Still the spirit of fire had its due, for in 1673 the fort was burned to the ground. In the year following a new fort of stone was erected. It had four bastions, mounted thirty-eight guns and sixteen culverins, in addition to a water battery of six guns, and was a very imposing work indeed.

In 1689 the people of Boston, favoring the Cromwellians in England, seized the royal governor, Edmund Andros, and placed him in confinement. They took possession of the castle and appointed Mr. John Fairweather commander to succeed Captain John Pipon.

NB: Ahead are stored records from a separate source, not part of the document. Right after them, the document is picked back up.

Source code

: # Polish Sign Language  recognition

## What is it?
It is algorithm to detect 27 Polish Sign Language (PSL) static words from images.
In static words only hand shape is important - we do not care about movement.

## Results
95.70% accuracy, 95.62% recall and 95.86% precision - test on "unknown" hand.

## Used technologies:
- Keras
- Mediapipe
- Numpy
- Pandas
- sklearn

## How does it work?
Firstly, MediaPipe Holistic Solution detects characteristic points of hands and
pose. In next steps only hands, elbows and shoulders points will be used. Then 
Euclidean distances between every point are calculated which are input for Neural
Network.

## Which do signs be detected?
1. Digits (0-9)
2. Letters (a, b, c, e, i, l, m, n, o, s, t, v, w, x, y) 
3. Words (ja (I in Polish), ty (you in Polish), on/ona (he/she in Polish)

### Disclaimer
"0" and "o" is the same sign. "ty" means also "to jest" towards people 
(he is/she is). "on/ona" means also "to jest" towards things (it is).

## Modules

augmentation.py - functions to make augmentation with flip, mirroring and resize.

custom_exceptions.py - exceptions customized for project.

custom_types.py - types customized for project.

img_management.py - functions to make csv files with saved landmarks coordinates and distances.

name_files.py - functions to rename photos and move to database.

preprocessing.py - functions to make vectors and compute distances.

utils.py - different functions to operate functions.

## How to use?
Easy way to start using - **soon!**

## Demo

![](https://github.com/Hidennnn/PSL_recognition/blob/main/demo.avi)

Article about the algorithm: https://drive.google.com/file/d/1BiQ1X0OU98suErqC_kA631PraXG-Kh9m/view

But all dissension is smoothed down by the hand of Time. Under the administration of Sir Williams Phipps, an appointee of King William, the fort was named Castle William and the Crown donated a large sum of money toward the erection of a stronger structure. The ordnance then became 24 nine-pounders, 12 twenty-four pounders, 18 thirty-two pounders, and 18 forty-eight pounders; and the bastions became known by the names of the “Crown,” the “Rose,” the “Royal,” and the “Elizabeth.” This augmentation of strength was the more necessary as a French invasion of the New England colonies was apprehended.